*** PROVIDED MATERIAL ***
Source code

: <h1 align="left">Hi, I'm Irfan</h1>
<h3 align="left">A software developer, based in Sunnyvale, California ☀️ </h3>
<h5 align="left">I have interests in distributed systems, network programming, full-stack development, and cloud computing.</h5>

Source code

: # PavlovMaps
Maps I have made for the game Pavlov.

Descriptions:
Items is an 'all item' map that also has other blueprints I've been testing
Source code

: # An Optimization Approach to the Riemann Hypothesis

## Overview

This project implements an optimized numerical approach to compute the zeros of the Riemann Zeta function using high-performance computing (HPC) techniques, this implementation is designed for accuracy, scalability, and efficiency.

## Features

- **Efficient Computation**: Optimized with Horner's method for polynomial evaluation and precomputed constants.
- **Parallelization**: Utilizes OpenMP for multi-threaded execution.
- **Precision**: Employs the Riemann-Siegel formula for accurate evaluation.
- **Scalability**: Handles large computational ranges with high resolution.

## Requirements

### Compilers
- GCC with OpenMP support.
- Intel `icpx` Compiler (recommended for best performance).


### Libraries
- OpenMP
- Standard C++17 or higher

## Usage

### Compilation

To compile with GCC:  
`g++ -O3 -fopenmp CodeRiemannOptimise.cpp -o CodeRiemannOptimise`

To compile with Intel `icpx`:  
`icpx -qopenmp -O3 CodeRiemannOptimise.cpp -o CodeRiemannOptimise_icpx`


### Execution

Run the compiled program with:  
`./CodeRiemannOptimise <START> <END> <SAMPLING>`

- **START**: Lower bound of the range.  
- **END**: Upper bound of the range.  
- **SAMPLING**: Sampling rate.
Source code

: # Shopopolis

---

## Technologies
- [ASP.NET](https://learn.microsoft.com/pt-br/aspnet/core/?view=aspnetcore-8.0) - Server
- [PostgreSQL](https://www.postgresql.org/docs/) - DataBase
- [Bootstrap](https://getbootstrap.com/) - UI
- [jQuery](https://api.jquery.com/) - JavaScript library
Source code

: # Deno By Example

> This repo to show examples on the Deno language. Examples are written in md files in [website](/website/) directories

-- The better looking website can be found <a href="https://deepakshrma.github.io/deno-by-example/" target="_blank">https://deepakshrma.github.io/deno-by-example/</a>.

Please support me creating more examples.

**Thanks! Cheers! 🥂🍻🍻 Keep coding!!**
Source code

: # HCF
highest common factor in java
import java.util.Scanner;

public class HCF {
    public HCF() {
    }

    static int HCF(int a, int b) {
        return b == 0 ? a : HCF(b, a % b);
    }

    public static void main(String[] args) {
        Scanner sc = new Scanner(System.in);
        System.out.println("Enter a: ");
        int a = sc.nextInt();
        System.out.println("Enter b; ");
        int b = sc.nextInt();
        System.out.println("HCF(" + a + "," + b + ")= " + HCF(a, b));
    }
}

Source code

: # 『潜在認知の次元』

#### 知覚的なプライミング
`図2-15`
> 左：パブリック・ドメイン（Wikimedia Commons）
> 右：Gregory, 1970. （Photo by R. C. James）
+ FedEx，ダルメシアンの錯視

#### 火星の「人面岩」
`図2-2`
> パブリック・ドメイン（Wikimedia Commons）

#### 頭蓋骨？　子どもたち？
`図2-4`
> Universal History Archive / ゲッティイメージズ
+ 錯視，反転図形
***
TASK REQUIREMENTS:
Reproduce the entries exactly, each one as given.

RESPONSE TO THIS TASK:
Source code

: <h1 align="left">Hi, I'm Irfan</h1>
<h3 align="left">A software developer, based in Sunnyvale, California ☀️ </h3>
<h5 align="left">I have interests in distributed systems, network programming, full-stack development, and cloud computing.</h5>

Source code

: # PavlovMaps
Maps I have made for the game Pavlov.

Descriptions:
Items is an 'all item' map that also has other blueprints I've been testing
Source code

: # An Optimization Approach to the Riemann Hypothesis

## Overview

This project implements an optimized numerical approach to compute the zeros of the Riemann Zeta function using high-performance computing (HPC) techniques, this implementation is designed for accuracy, scalability, and efficiency.

## Features

- **Efficient Computation**: Optimized with Horner's method for polynomial evaluation and precomputed constants.
- **Parallelization**: Utilizes OpenMP for multi-threaded execution.
- **Precision**: Employs the Riemann-Siegel formula for accurate evaluation.
- **Scalability**: Handles large computational ranges with high resolution.

## Requirements

### Compilers
- GCC with OpenMP support.
- Intel `icpx` Compiler (recommended for best performance).


### Libraries
- OpenMP
- Standard C++17 or higher

## Usage

### Compilation

To compile with GCC:  
`g++ -O3 -fopenmp CodeRiemannOptimise.cpp -o CodeRiemannOptimise`

To compile with Intel `icpx`:  
`icpx -qopenmp -O3 CodeRiemannOptimise.cpp -o CodeRiemannOptimise_icpx`


### Execution

Run the compiled program with:  
`./CodeRiemannOptimise <START> <END> <SAMPLING>`

- **START**: Lower bound of the range.  
- **END**: Upper bound of the range.  
- **SAMPLING**: Sampling rate.
Source code

: # Shopopolis

---

## Technologies
- [ASP.NET](https://learn.microsoft.com/pt-br/aspnet/core/?view=aspnetcore-8.0) - Server
- [PostgreSQL](https://www.postgresql.org/docs/) - DataBase
- [Bootstrap](https://getbootstrap.com/) - UI
- [jQuery](https://api.jquery.com/) - JavaScript library
Source code

: # Deno By Example

> This repo to show examples on the Deno language. Examples are written in md files in [website](/website/) directories

-- The better looking website can be found <a href="https://deepakshrma.github.io/deno-by-example/" target="_blank">https://deepakshrma.github.io/deno-by-example/</a>.

Please support me creating more examples.

**Thanks! Cheers! 🥂🍻🍻 Keep coding!!**
Source code

: # HCF
highest common factor in java
import java.util.Scanner;

public class HCF {
    public HCF() {
    }

    static int HCF(int a, int b) {
        return b == 0 ? a : HCF(b, a % b);
    }

    public static void main(String[] args) {
        Scanner sc = new Scanner(System.in);
        System.out.println("Enter a: ");
        int a = sc.nextInt();
        System.out.println("Enter b; ");
        int b = sc.nextInt();
        System.out.println("HCF(" + a + "," + b + ")= " + HCF(a, b));
    }
}

Source code

: # 『潜在認知の次元』

#### 知覚的なプライミング
`図2-15`
> 左：パブリック・ドメイン（Wikimedia Commons）
> 右：Gregory, 1970. （Photo by R. C. James）
+ FedEx，ダルメシアンの錯視

#### 火星の「人面岩」
`図2-2`
> パブリック・ドメイン（Wikimedia Commons）

#### 頭蓋骨？　子どもたち？
`図2-4`
> Universal History Archive / ゲッティイメージズ
+ 錯視，反転図形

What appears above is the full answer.